By Tasha James
From the moment we wake up, we often hit the ground running. We’re reading and responding to emails before we’ve even brushed our teeth, and we’re two Zoom meetings in before we’ve eaten breakfast. We aren’t prioritizing ourselves from the time we open our eyes, and it’s no wonder more of us aren’t “morning people.” No wonder we all crash by noon.
There’s a saying: “you can’t pour from an empty cup,” and yet many of us are trying to do just that. We want to maximize our days and ensure constant productivity but, how sustainable is that when we don’t prioritize even the most basic things for our own wellness? The balance between taking care and taking care of business lies solely within our ability to create and enforce healthy boundaries—but what does that look like, and how do we do it?

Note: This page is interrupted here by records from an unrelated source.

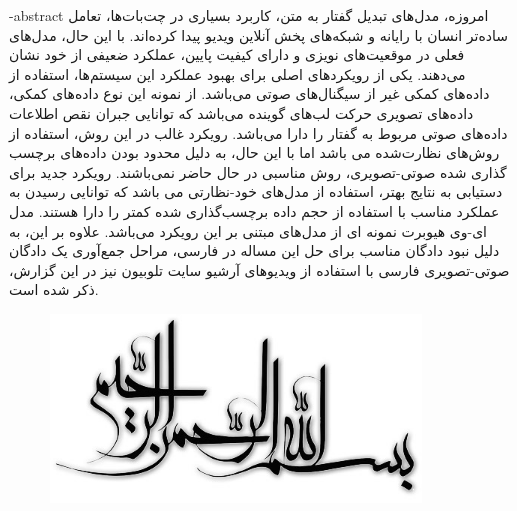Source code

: \secondsupervisor{}

\fa-abstract{
	امروزه، مدل‌های تبدیل گفتار به متن، کاربرد بسیاری در چت‌بات‌ها، تعامل ساده‌تر انسان با رایانه و شبکه‌های پخش آنلاین ویدیو پیدا کرده‌اند. با این حال، مدل‌های فعلی در موقعیت‌های نویزی و دارای کیفیت پایین، عملکرد ضعیفی از خود نشان می‌دهند. یکی از رویکرد‌های اصلی برای بهبود عملکرد این سیستم‌ها، استفاده از داده‌های کمکی غیر از سیگنال‌های صوتی می‌باشد. از نمونه این نوع داده‌های کمکی، داده‌های تصویری حرکت لب‌های گوینده می‌باشد که توانایی جبران نقص اطلاعات داده‌های صوتی مربوط به گفتار را دارا می‌باشد. رویکرد غالب در این روش، استفاده از روش‌های نظارت‌شده
	می باشد اما با این حال، به دلیل محدود بودن داده‌های برچسب گذاری شده صوتی-تصویری، روش مناسبی در حال حاضر نمی‌باشند. رویکرد جدید برای دستیابی به نتایج بهتر، استفاده از مدل‌های خود-نظارتی
	می باشد که توانایی رسیدن به عملکرد مناسب با استفاده از حجم داده برچسب‌گذاری شده کمتر را دارا هستند. مدل ای-وی هیوبرت
	نمونه ای از مدل‌های مبتنی بر این رویکرد می‌باشد. علاوه بر این، به دلیل نبود دادگان مناسب برای حل این مساله در فارسی، مراحل جمع‌آوری یک دادگان صوتی-تصویری فارسی با استفاده از ویدیو‌های آرشیو سایت تلوبیون نیز در این گزارش، ذکر شده است.
}





\AUTtitle
\vspace*{7cm}
\thispagestyle{empty}
\begin{center}
\includegraphics[height=5cm,width=12cm]{besm}
\end{center}
\AUTtitle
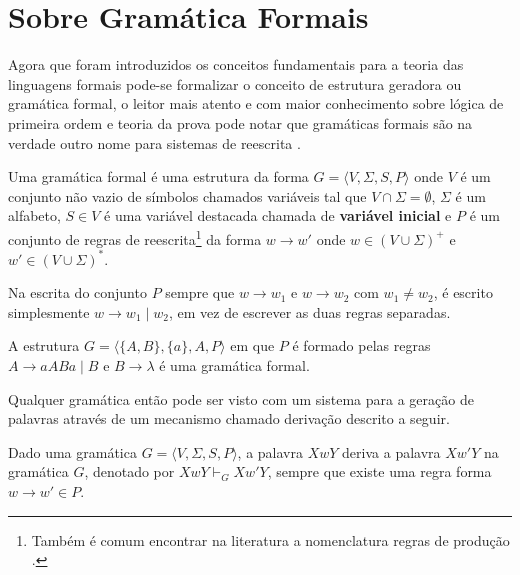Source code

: \section{Sobre Gramática Formais}\label{sec:FormalGrammar}

Agora que foram introduzidos os conceitos fundamentais para a teoria das linguagens formais pode-se formalizar o conceito de estrutura geradora ou gramática formal, o leitor mais atento e com maior conhecimento sobre lógica de primeira ordem e teoria da prova \cite{avigad1998, buss1998} pode notar que gramáticas formais são na verdade outro nome para sistemas de reescrita \cite{ayala2014}.

\begin{definicao}\label{def:GramaticaFormal}
	Uma gramática formal é uma estrutura da forma $G = \langle V, \Sigma, S, P \rangle$ onde $V$ é um conjunto não vazio de símbolos chamados variáveis tal que $V \cap \Sigma = \emptyset$, $\Sigma$ é um alfabeto, $S \in V$ é uma variável destacada chamada de \textbf{variável inicial} e $P$ é um conjunto de regras de reescrita\footnote{Também é comum encontrar na literatura a nomenclatura regras de produção \cite{benjaLivro2010, linz2006}.} da forma $w \rightarrow w'$ onde $w \in (V \cup \Sigma)^+$ e $w' \in (V \cup \Sigma)^*$.
\end{definicao}

\begin{atencao}
	Na escrita do conjunto $P$ sempre que $w \rightarrow w_1$ e $w \rightarrow w_2$ com $w_1 \neq w_2$, é escrito simplesmente $w \rightarrow w_1 \mid w_2$, em vez de escrever as duas regras separadas.
\end{atencao}

\begin{exemplo}\label{exe:GramaticaFormal1}
	A estrutura $G = \langle \{A, B\}, \{a\}, A, P \rangle$ em que $P$ é formado pelas regras $A \rightarrow aABa \mid B$ e $B \rightarrow \lambda$ é uma gramática formal.
\end{exemplo}

Qualquer gramática então pode ser visto com um sistema para a geração de palavras através de um mecanismo chamado derivação descrito a seguir.

\begin{definicao}
	Dado uma gramática $G = \langle V, \Sigma, S, P \rangle$, a palavra $XwY$ deriva a palavra $Xw'Y$  na gramática $G$, denotado por $XwY \vdash_G Xw'Y$, sempre que existe uma regra forma $w \rightarrow w' \in P$.
\end{definicao}


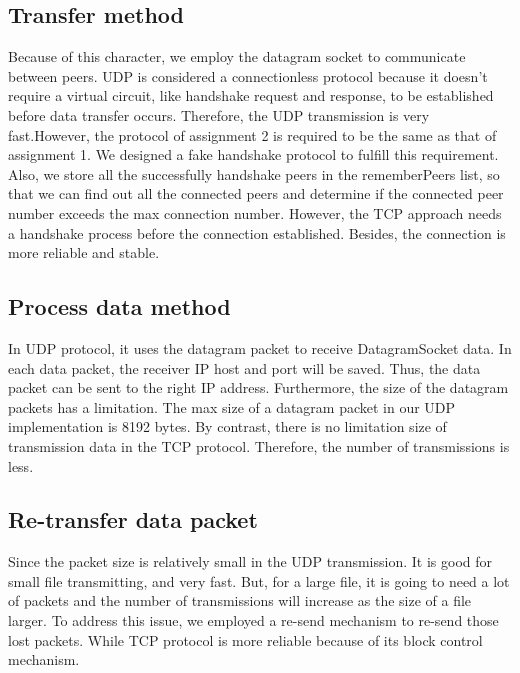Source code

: \documentclass[a4paper,10pt,titlepage,twocolumn]{article}
\begin{document}
    \subsection{Transfer method}
    Because of this character, we employ the datagram socket to communicate between peers. UDP is considered a connectionless protocol because it doesn't require a virtual circuit, like handshake request and response, to be established before data transfer occurs. Therefore, the UDP transmission is very fast.However, the protocol of assignment 2 is required to be the same as that of assignment 1. We designed a fake handshake protocol to fulfill this requirement. Also, we store all the successfully handshake peers in the rememberPeers list, so that we can find out all the connected peers and determine if the connected peer number exceeds the max connection number. However, the TCP approach needs a handshake process before the connection established. Besides, the connection is more reliable and stable.
    \subsection{Process data method}    
    In UDP protocol, it uses the datagram packet to receive DatagramSocket data. In each data packet, the receiver IP host and port will be saved. Thus, the data packet can be sent to the right IP address. Furthermore, the size of the datagram packets has a limitation. The max size of a datagram packet in our UDP implementation is 8192 bytes. By contrast, there is no limitation size of transmission data in the TCP protocol. Therefore, the number of transmissions is less.
    \subsection{Re-transfer data packet}    
    Since the packet size is relatively small in the UDP transmission. It is good for small file transmitting, and very fast. But, for a large file, it is going to need a lot of packets and the number of transmissions will increase as the size of a file larger. To address this issue, we employed a re-send mechanism to re-send those lost packets. While TCP protocol is more reliable because of its block control mechanism.
\end{document}

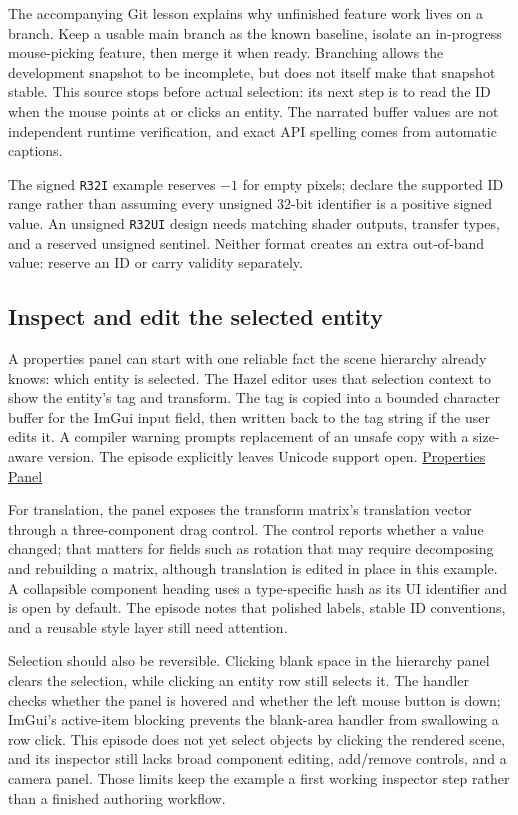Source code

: The accompanying Git lesson explains why unfinished feature work lives on a branch. Keep a usable main branch as the known baseline, isolate an in-progress mouse-picking feature, then merge it when ready. Branching allows the development snapshot to be incomplete, but does not itself make that snapshot stable. This source stops before actual selection: its next step is to read the ID when the mouse points at or clicks an entity. The narrated buffer values are not independent runtime verification, and exact API spelling comes from automatic captions.

The signed \texttt{R32I} example reserves \(-1\) for empty pixels; declare the supported ID range rather than assuming every unsigned 32-bit identifier is a positive signed value. An unsigned \texttt{R32UI} design needs matching shader outputs, transfer types, and a reserved unsigned sentinel. Neither format creates an extra out-of-band value: reserve an ID or carry validity separately.

\subsection{Inspect and edit the selected entity}\label{06-engine-ii-ch031-inspect-and-edit-the-selected-entity}

A properties panel can start with one reliable fact the scene hierarchy already knows: which entity is selected. The Hazel editor uses that selection context to show the entity's tag and transform. The tag is copied into a bounded character buffer for the ImGui input field, then written back to the tag string if the user edits it. A compiler warning prompts replacement of an unsafe copy with a size-aware version. The episode explicitly leaves Unicode support open. \href{https://www.youtube.com/watch?v=NBpB0qscF3E}{Properties Panel}

For translation, the panel exposes the transform matrix's translation vector through a three-component drag control. The control reports whether a value changed; that matters for fields such as rotation that may require decomposing and rebuilding a matrix, although translation is edited in place in this example. A collapsible component heading uses a type-specific hash as its UI identifier and is open by default. The episode notes that polished labels, stable ID conventions, and a reusable style layer still need attention.

Selection should also be reversible. Clicking blank space in the hierarchy panel clears the selection, while clicking an entity row still selects it. The handler checks whether the panel is hovered and whether the left mouse button is down; ImGui's active-item blocking prevents the blank-area handler from swallowing a row click. This episode does not yet select objects by clicking the rendered scene, and its inspector still lacks broad component editing, add/remove controls, and a camera panel. Those limits keep the example a first working inspector step rather than a finished authoring workflow.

Many of us have an instinct to take care of others’ needs before our own, no matter what, because the validation we get from being seen as agreeable, flexible, or even nice is so ingrained in us. We all want to be liked and seen as valuable, but the cost is high. This is a lesson I learned the hard way after starting my own business almost ten years ago.
After suffering from massive burnout from always being available and putting “me time” on the back burner, it took a trip to the ER to truly understand that I needed to unlearn many of my behaviors—and quickly. Not giving myself boundaries when it came to a work-life balance felt passed on from generation to generation, becoming the norm without question.
Getting my mornings back was my first effort in drawing that line in the sand. I often thought that being a morning person would require me to wake up three hours earlier than everyone else so that I could eat breakfast or do some yoga, but what it actually required was the ability to tell others and, most importantly, myself, “No.” The thing is, none of my clients ever asked me to work on their projects before the sun came up, and no one asked me to roll over and check my phone before I’d gotten out of bed either. Yet, there I was: putting unnecessary pressure on myself and nurturing my attachment to being busy.
So, the first step to reclaiming the morning? Tell yourself that none of these things serve you the moment you open your eyes. You’ll have plenty of time later in your day to engage in responsibilities.
Take an inventory of what you need to do for yourself in the morning and write them down. These tasks don’t need to be complicated or aspirational—just think about what’s essential and what it would mean to get these things done before starting work on anything else. These should be non-negotiable moving forward. My entire routine in the morning takes about forty-five minutes, but it will be different for everyone, depending on what you need to do.
People-pleasing steals a lot of time from us in the long run. It’s one of those habits that feel so innocent until you sit and think about what it does—individually and culturally. Snapping yourself out of that place can be difficult, but here are a few things I do to make it easier:
- I restrict my work hours—this is especially important when you’re a business owner or freelancer. Business hours exist for a reason. If you are chronically overworked, it’s likely because your work hours lack structure. Adhering to a work schedule is going to make balancing the rest of your day so much easier.
- I restrict the access others have to me by choosing when I respond to texts or emails. Phones and laptops have skewed the perception of our availability. Unless you’re in the kind of field where you are on call 24/7, you are not on call 24/7. Meaning, work-related communication begins and ends at appropriate times of the day. If you need to, make it clear to your clients that your personal phone number is not for conducting business and direct them to where they can best reach you.
- I delegate where possible. The younger version of me used to pride herself on doing every single thing on her own, but I know now how important it is to trust tasks to other people who may be better suited to complete them. From splitting work tasks with your colleagues to splitting chores with your spouse or roommates—pass on what you do not have time for or what you cannot do on your own.
- I set (or reset) realistic expectations. This one is so helpful when it comes to timelines, as sometimes, we bite off more than we can chew. We all feel responsible for completing tasks in a specific timeframe, but when you consistently undersell the amount of time you need, you’re working against the clock to get it done. I find communicating upfront addresses expectations for all involved.
- I do not feel guilty for being selfish. Period.
If you’re afraid of coming across as “difficult” or being liked any less for having these boundaries in place, I actually think the opposite has happened. I’ve found that people take me more seriously, and across the board, I have better, more meaningful relationships because I have made it clear how much I value myself and my time.
Admittedly, it has taken me years to get here—but without a doubt, there hasn’t been a negative to doing so. What helped me the most was to implement a lot of these steps in phases. It’s not possible to change your habits overnight, but like anything else we do, repetition over a long period of time is going to produce the results you’re looking for.
This is why reclaiming your morning is so necessary: if you do not value your time when you’re “off the clock,” no one else will either. Every task the day has in store will always be waiting for you when you’re ready to take it on—at the very least, get suited up and fueled up first.